The Inherent Conflicts of Financial Advisors - Buyer Beware

Only a true financial planner or financial planning team can help the general public.

You may not agree with the above statement but unfortunately when push comes to shove it is very true. There are three ways in which a person/entity gets remunerated for their work – salary, fee and/or commission. If you work in the financial world, you will have a bias toward what is right or wrong for a client depending on how you get paid.

If you are salaried, you likely represent only one entity and you are apt to be bonused based on the number and/or types of products you get your clients to purchase. Moreover, how can you possible do the right thing if you are only able to put your clients into one company’s programs? It is simply not possible in all instances as no one provider is the best 100% of the time.

If you are paid through fees, then you need to justify your fees and your recommendations will reflect this need for justification. A fee based person will put together a wonderfully verbose and often over the top plan when a one page set of recommendations would likely suffice. A fee based person will continue to make the simple complex in order to create a dependency so that the client must return for more assistance (not advice) again and again. Not only that, many fee based people share in the income generation through the referrals to a product implementer who often gets paid a commission.

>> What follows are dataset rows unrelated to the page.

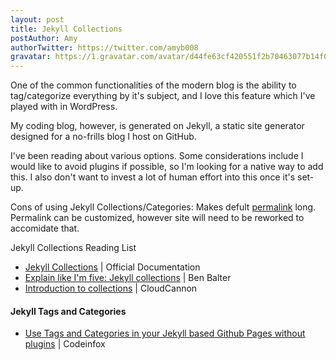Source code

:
 ```yaml
---
layout: post
title: Jekyll Collections
postAuthor: Amy
authorTwitter: https://twitter.com/amyb008
gravatar: https://1.gravatar.com/avatar/d44fe63cf420551f2b70463077b14f06 
---
```

One of the common functionalities of the modern blog is the ability to tag/categorize everything by it's subject, and I love this feature which I've played with in WordPress.

My coding blog, however, is generated on Jekyll, a static site generator designed for a no-frills blog I host on GitHub.

I've been reading about various options. Some considerations include I would like to avoid plugins if possible, so I'm looking for a native way to add this. I also don't want to invest a lot of human effort into this once it's set-up.

Cons of using Jekyll Collections/Categories:
Makes defult <a href="https://jekyllrb.com/docs/permalinks/" target="_blank">permalink</a> long. Permalink can be customized, however site will need to be reworked to accomidate that.

Jekyll Collections Reading List
<ul>
	<li><a href="https://jekyllrb.com/docs/collections/">Jekyll Collections</a> | Official Documentation</li>
	<li><a href="https://ben.balter.com/2015/02/20/jekyll-collections/">Explain like I'm five: Jekyll collections</a> | Ben Balter</li>
	<li><a href="https://learn.cloudcannon.com/jekyll/introduction-to-jekyll-collections/">Introduction to collections</a> | CloudCannon</li>
</ul>
<h4>Jekyll Tags and Categories</h4>
<ul>
	<li><a href="https://codinfox.github.io/dev/2015/03/06/use-tags-and-categories-in-your-jekyll-based-github-pages/">Use Tags and Categories in your Jekyll based Github Pages without plugins</a> | Codeinfox</li>
</ul>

Speaking of commission, there is no possible way that a commissioned individual can practice without conflict – even if the commission is generated equally from all products implemented, which is definitely not the case.

So what is the consumer to do? The simple answer is they should hope that the person they deal with has their best interests at heart the majority of the time.

A second aspect that undoubtedly causes conflicts is the product(s) that an advisor works with. For the most part, an advisor focuses on a maximum of two areas and does not work with other advisors to ensure that the other areas are addressed as well. For example, a bank advisor may work in the area of cash flow (asset accounts and debit accounts) but likely has no understanding of the realm of taxation or estate planning and almost certainly does not refer to those areas. In addition, the risk management area is often addressed through creditor insurance only and not referred to the appropriate professional in that area.

The same can be said for someone who focuses on investments. The goal of that type of advisor is often to gather as much assets and ongoing investment as possible so the conflict is that the advisor wants all of the funds to the investment side and not to any other side unless it adds to the investments. An insurance advisor is not apt to be any different in that they are looking for as much money as possible to fund the insurance plans they propose.

Now that the whole financial world has been painted as a bleak bunch of conflicted people, here are a few things to guard against the above issues:
1. Get referred into an advisor by someone who you know well and trust, like a family member
2. If you are not referred in, then ask the advisor for referrals
3. Make sure that the advisor is designated. This does not mean that s/he is brilliant, but it does mean that they have spent some time doing continuing education which is only going to help you.
4. Make sure that the advisor is a member of a professional association and one that holds themselves out as having a code of ethics.
5. Make sure that the advisor provides you with a Letter of Engagement outlining the services they offer, how they are compensated, who they are licensed with and the companies that they deal with. This is imperative as it is law in the province of Ontario.
6. Go with your gut – if you do not mesh with a potential advisor, do not employ them
7. Don’t be afraid to interview a few different people to find one or more that you can work with

So cynicism aside, there are some advisors in this world who do address all of the areas of financial planning or have a team that accomplishes that. The key is to find them and then hang on to them.